帰りの電車でちょっと前に買った、「UFO事件の半世紀」読了。1947年に戦闘機パイロットだったケネス・アーノルドが飛行中に、はるかかなたを「水を切って飛ぶ皿のような金属製の物体」を見た、と報告した事からドッと有名になったUFOとの遭遇だが、この本は、アダムスキー騒動や、UFOに誘拐されたと主張するヒル夫妻、ロズウェル事件などなどの超有名な事件を追いながら、UFO肯定説、否定説をともに紹介しつつ、UFO目撃の歴史をふりかえるもの。
一応どちらの意見にも偏っていない点と、網羅的にいろいろな有名なケースを取り扱っている点がなかなか面白い。
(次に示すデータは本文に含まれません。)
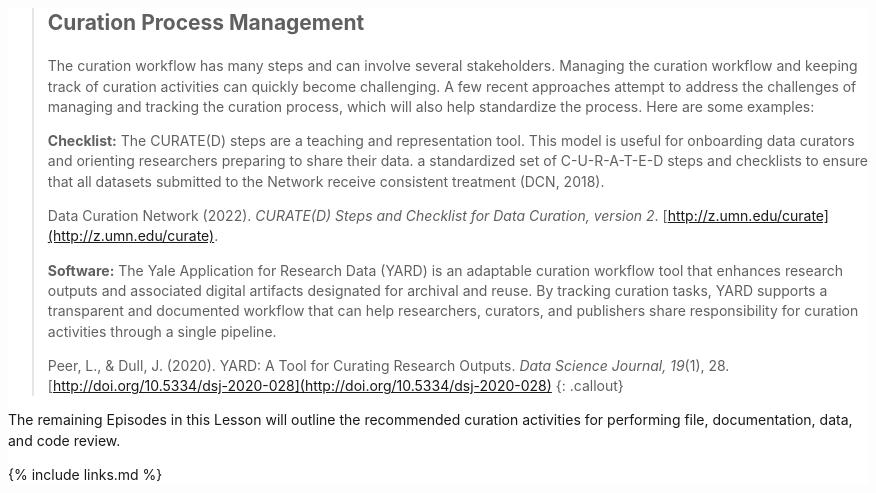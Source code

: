 > ## Curation Process Management
>
> The curation workflow has many steps and can involve several stakeholders. Managing the curation workflow and keeping track of curation activities can quickly become challenging. A few recent approaches attempt to address the challenges of managing and tracking the curation process, which will also help standardize the process. Here are some examples:
>
> **Checklist:** The CURATE(D) steps are a teaching and representation tool. This model is useful for onboarding data curators and orienting researchers preparing to share their data. a standardized set of C-U-R-A-T-E-D steps and checklists to ensure that all datasets submitted to the Network receive consistent treatment (DCN, 2018).
>
> Data Curation Network (2022). *CURATE(D) Steps and Checklist for Data Curation, version 2*. [http://z.umn.edu/curate](http://z.umn.edu/curate). 
>
> **Software:** The Yale Application for Research Data (YARD) is an adaptable curation workflow tool that enhances research outputs and associated digital artifacts designated for archival and reuse. By tracking curation tasks, YARD supports a transparent and documented workflow that can help researchers, curators, and publishers share responsibility for curation activities through a single pipeline. 
>
> Peer, L., & Dull, J. (2020). YARD: A Tool for Curating Research Outputs. *Data Science Journal, 19*(1), 28. [http://doi.org/10.5334/dsj-2020-028](http://doi.org/10.5334/dsj-2020-028)
{: .callout}

The remaining Episodes in this Lesson will outline the recommended curation activities for performing file, documentation, data, and code review.

{% include links.md %}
ただ、今では、大半のケースは、Skeptic(懐疑主義)派からは色々と反証が出て、でっちあげだったと趨勢が固まっていると思われる。個人的には、アダムスキーやマイヤーなんてのは、やはりデタラメだったと思わざるを得ない。
アメリカでは、「未知との遭遇」や「インデペンデンス・デイ」などの影響もあるのか、UFOを信じる人が国民の半分近くいると言われるが、この「信じる」と言う定義も、極めてあいまいだ。まあ、子どもの頃は、どこかの宇宙人が宇宙船に乗ってきている可能性もあるのではと思っていた頃もあったけど、やはり、どうもそんな事は信じられないよなあ。
昔、中東で、旧約聖書の世界に生きていた人々は、空が割れて、大天使が天空から降りてくる光景や、激しい風と大いなる雲の周りに炎を吹き出す青銅のように輝くものを見た。19世紀のファティマでは、マリアに会ったと称する子供たちの周りに不思議な光を見て、ある人々は聖母マリアの降臨と信じた。
しかし、もはや人は天が開けて降りてくる神の幻を見る事は無い。今、人々は、銀色の円盤が天空を飛び、森に着陸した不思議な物体から緑色の小人が出て来るのを見る。我々は、現代の新しい神話の誕生に立ち会っているのだろうか。そうすると、UFOは、カール・グスタフ・ユングが言うように、現実では無く、単なる集団的無意識の投影なのか。どうも、だんだんとそんな気もしてきた。個人的な予感としては、近い将来、臨死体験の研究とUFOの研究はどこかで交差するだろうと思うのだが。どっちにしろ胡散くさい話だが、実は、こういうのは大好きだ。はは。